# Got a nice double of yotes this morning!



## Moose57 (Sep 7, 2009)




----------



## nitrojoe (Dec 22, 2004)

Congrats! No pics?:sad:


----------



## 9 (Jan 17, 2000)

Way to go Moose! It appears that the "coyote faucet" was turned on full for a lot of folks last night.


----------



## BigWhiskey (Jan 7, 2010)

Nice job on the double


----------



## Fur-minator (Nov 28, 2007)

Nice catches!

I agree with Seldom the planets must have been aligned last night.:lol:


----------



## Moose57 (Sep 7, 2009)

Your right Fur-minator, I think Seldom was right on the money with his comment.


----------



## FREEPOP (Apr 11, 2002)

Congrats Moose!! 

I may need some lessons on how to catch those critters.


----------



## Moose57 (Sep 7, 2009)

Thanks Freepop!
I am pretty sure you have forgoten more than I will ever know about catching those critters... You and Seldom are still the KN Masters!


----------



## giver108 (Nov 24, 2004)

Great job, Gary! I hope you get a bunch more!


----------



## Moose57 (Sep 7, 2009)

Thanks Todd,
Hopefully we can do as well this June on the Bears in Canada!


----------



## mtw290 (Mar 13, 2008)

Awesome, Moose. Congrats.

That's really interesting that others got multiple captures last night. I caught my first triple last night - all at the same sight. A couple of my other sights had activity and I had a fourth escape. Sounds like they were moving last night.


----------



## timberdoodle528 (Nov 25, 2003)

Nice job on the double, Gary! I had a lot of tracks to follow yesterday and they were close to my sets, but no luck.


----------



## 9 (Jan 17, 2000)

Moose57 said:


> Thanks Freepop!
> I am pretty sure you have forgoten more than I will ever know about catching those critters... You and Seldom are still the KN Masters!

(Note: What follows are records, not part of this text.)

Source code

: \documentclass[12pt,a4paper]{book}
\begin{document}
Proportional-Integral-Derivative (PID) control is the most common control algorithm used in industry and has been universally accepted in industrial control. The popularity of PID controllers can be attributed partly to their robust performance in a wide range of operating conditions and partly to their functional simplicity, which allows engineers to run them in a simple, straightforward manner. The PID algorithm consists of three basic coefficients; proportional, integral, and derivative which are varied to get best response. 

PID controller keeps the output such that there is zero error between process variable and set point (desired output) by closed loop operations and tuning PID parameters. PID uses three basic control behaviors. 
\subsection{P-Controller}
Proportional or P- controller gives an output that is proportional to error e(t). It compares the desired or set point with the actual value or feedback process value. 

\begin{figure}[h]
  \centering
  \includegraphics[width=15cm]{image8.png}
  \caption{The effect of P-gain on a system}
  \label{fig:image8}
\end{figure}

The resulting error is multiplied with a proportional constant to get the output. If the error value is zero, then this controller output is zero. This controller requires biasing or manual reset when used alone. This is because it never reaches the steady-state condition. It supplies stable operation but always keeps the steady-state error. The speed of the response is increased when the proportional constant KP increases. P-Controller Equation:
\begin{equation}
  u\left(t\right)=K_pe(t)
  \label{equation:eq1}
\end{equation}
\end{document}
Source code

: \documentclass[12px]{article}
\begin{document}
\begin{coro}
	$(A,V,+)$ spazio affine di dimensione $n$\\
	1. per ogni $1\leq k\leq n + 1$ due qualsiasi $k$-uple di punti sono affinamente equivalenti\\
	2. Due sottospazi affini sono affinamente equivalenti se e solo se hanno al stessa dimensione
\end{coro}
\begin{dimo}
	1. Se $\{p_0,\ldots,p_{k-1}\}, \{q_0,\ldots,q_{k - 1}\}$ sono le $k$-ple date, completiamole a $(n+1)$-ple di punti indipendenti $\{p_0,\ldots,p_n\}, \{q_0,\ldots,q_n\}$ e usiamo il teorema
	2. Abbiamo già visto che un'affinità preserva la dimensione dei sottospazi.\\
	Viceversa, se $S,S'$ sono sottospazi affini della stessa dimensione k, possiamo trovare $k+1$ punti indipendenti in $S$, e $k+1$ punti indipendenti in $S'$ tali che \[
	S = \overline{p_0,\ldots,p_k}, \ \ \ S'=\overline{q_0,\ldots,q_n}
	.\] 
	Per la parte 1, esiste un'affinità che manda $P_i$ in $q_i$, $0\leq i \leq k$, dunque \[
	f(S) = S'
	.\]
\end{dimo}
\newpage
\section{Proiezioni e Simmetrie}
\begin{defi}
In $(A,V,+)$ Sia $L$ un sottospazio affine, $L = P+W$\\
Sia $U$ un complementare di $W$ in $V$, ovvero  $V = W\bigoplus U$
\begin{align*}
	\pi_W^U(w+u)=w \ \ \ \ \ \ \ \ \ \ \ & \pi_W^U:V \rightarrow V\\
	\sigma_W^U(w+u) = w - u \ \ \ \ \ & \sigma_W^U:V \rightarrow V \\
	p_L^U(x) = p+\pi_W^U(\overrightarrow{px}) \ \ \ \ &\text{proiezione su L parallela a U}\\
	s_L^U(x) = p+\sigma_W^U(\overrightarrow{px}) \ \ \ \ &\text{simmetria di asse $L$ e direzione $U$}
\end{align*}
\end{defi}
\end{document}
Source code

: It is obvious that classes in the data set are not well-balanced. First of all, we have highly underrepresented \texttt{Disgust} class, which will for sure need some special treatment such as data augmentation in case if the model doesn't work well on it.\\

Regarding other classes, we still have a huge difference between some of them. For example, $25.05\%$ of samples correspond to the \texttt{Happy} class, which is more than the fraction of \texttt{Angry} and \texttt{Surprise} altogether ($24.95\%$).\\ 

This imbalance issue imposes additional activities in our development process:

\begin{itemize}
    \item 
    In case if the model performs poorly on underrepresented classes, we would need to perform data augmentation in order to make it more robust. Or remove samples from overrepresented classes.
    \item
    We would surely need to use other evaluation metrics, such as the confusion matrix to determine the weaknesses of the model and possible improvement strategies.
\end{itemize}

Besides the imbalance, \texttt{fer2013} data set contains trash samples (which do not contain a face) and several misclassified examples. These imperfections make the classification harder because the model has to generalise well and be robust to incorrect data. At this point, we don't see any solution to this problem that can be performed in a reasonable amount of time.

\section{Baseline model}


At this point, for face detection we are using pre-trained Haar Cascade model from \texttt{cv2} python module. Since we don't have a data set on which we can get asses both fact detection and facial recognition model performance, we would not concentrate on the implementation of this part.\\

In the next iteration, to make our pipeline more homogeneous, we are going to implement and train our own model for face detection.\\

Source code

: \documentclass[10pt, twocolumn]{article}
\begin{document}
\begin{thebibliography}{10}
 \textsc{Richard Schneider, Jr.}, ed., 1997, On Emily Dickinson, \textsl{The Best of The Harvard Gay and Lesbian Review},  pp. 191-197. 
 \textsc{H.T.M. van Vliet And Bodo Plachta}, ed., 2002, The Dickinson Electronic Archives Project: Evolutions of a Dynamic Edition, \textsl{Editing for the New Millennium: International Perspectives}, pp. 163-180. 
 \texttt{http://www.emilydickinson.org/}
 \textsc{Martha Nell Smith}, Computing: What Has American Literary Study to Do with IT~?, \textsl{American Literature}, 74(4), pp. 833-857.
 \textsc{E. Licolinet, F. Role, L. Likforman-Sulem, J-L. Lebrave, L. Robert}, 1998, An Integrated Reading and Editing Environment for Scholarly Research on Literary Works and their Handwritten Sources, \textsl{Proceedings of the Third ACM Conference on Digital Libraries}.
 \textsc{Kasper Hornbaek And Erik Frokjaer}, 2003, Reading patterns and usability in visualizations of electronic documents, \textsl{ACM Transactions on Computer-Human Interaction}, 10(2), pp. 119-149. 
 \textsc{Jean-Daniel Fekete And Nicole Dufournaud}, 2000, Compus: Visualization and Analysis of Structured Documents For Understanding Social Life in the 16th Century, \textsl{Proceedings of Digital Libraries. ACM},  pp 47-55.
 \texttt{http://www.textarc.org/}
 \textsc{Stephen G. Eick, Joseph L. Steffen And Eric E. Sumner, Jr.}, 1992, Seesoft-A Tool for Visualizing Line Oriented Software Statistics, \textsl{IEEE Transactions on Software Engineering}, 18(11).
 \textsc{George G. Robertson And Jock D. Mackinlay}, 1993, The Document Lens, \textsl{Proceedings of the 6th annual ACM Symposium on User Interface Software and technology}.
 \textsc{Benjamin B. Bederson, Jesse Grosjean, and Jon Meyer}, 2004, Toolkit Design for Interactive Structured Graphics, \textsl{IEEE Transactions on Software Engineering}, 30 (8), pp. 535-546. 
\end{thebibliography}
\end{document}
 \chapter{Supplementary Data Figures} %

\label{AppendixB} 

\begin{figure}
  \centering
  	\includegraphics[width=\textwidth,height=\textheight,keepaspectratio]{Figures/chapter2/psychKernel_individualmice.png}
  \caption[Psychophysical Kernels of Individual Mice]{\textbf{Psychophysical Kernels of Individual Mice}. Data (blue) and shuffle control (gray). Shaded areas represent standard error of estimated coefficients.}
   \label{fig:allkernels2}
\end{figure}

Oh, there's other darn good coyote trappers that are on here but they're pretty quiet and don't run off with their mouth like I do. One of them that consistently performs is Jim who traps up around the Millersburg Plains area. I know for a fact he flat out spanks'em!


----------



## Moose57 (Sep 7, 2009)

Thanks Megan! I still look on here often to see if you have caught your first KN. Hang in there Megan, just a matter of time!
Thanks Seldom, everyone on here that reads your posts including myself can and will learn something from you. So please keep posting! 

Gary...


----------



## 12G Slug (Nov 22, 2010)

it may just be the angle of the pic but whats wrong with the first yotes back leg, looks smallish


----------



## Moose57 (Sep 7, 2009)

12G Slug,
must have been the pic...
Both yotes were well fed, good fur and good legs.


----------



## hunterjb6 (Jul 7, 2009)

Moose57 said:


>


 
.....................:woohoo1:...Nice job Moose57 and both of them within 80 yards. Way to go!!!! Got the call that morning from Moose," hey I got a double, want go back over with me and check em out" and of course as luck always has it. You have fur locked up with bracelets on them, and I have to be some where!!:rant:. 
LoL...:lol: One of these days a may get a week of some free time and get some dang steel out myself. 
Again congrats!!!


----------



## Moose57 (Sep 7, 2009)

Thanks Hunter!
Yep, one of these days we are going to have to get all those dye and waxed traps out of your wood shed and put them to some good use!


----------



## CaptainNorthwood (Jan 3, 2006)

Sweet. Man all you guys with the coyote pics are making me want to get some coyote traps out. I told myself I would finish the season out on mink and rats before putting any canine traps out but I don't think I can hold off any longer. My only problem is lack of time. Might have to pull the water traps. Just not enough hours in the day to do everything I want.


----------